By law, the secretary of the Navy must be a civilian at least five years removed from active military service. The secretary is appointed by the president and requires confirmation by the Senate.

The secretary of the Navy was, from its creation in 1798, a member of the president's Cabinet until 1949, when the secretary of the Navy (and the secretaries of the Army and Air Force) were by amendments to the National Security Act of 1947 made subordinate to the secretary of defense.

On August 7, 2021, Carlos Del Toro was confirmed as secretary of the Navy.

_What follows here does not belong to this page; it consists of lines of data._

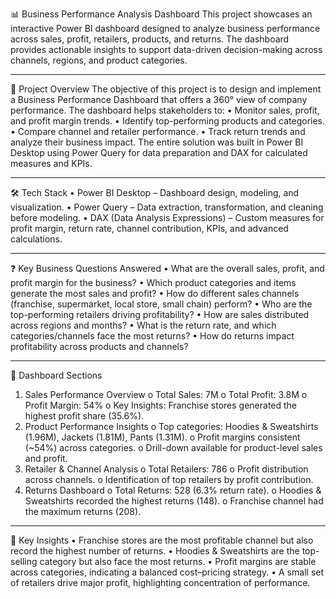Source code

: 📊 Business Performance Analysis Dashboard 
This project showcases an interactive Power BI dashboard designed to analyze business performance across sales, profit, retailers, products, and returns. The dashboard provides actionable insights to support data-driven decision-making across channels, regions, and product categories.
________________________________________
🚀 Project Overview
The objective of this project is to design and implement a Business Performance Dashboard that offers a 360° view of company performance.
The dashboard helps stakeholders to:
•	Monitor sales, profit, and profit margin trends.
•	Identify top-performing products and categories.
•	Compare channel and retailer performance.
•	Track return trends and analyze their business impact.
The entire solution was built in Power BI Desktop using Power Query for data preparation and DAX for calculated measures and KPIs.
________________________________________
🛠️ Tech Stack
•	Power BI Desktop – Dashboard design, modeling, and visualization.
•	Power Query – Data extraction, transformation, and cleaning before modeling.
•	DAX (Data Analysis Expressions) – Custom measures for profit margin, return rate, channel contribution, KPIs, and advanced calculations.
________________________________________
❓ Key Business Questions Answered
•	What are the overall sales, profit, and profit margin for the business?
•	Which product categories and items generate the most sales and profit?
•	How do different sales channels (franchise, supermarket, local store, small chain) perform?
•	Who are the top-performing retailers driving profitability?
•	How are sales distributed across regions and months?
•	What is the return rate, and which categories/channels face the most returns?
•	How do returns impact profitability across products and channels?
________________________________________
📂 Dashboard Sections
1.	Sales Performance Overview
o	Total Sales: 7M
o	Total Profit: 3.8M
o	Profit Margin: 54%
o	Key Insights: Franchise stores generated the highest profit share (35.6%).
2.	Product Performance Insights
o	Top categories: Hoodies & Sweatshirts (1.96M), Jackets (1.81M), Pants (1.31M).
o	Profit margins consistent (~54%) across categories.
o	Drill-down available for product-level sales and profit.
3.	Retailer & Channel Analysis
o	Total Retailers: 786
o	Profit distribution across channels.
o	Identification of top retailers by profit contribution.
4.	Returns Dashboard
o	Total Returns: 528 (6.3% return rate).
o	Hoodies & Sweatshirts recorded the highest returns (148).
o	Franchise channel had the maximum returns (208).
________________________________________
📌 Key Insights
•	Franchise stores are the most profitable channel but also record the highest number of returns.
•	Hoodies & Sweatshirts are the top-selling category but also face the most returns.
•	Profit margins are stable across categories, indicating a balanced cost–pricing strategy.
•	A small set of retailers drive major profit, highlighting concentration of performance.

From 2001 to 2019, proposals to rename the Department of the Navy to the Department of the Navy and Marine Corps, which would have also renamed the secretary of the Navy to the secretary of the Navy and Marine Corps, were introduced with wide support in the United States Congress, but failed due to the opposition of Senator and former U.S. Navy officer John McCain.

Responsibilities
The Department of the Navy (DoN) consists of two uniformed services: the United States Navy and the United States Marine Corps. The secretary of the Navy is responsible for, and has statutory authority () to "conduct all the affairs of the Department of the Navy", i.e. as its chief executive officer, subject to the limits of the law, and the directions of the president and the secretary of defense. In effect, all authority within the Navy and Marine Corps, unless specifically exempted by law, is derivative of the authority vested in the secretary of the Navy.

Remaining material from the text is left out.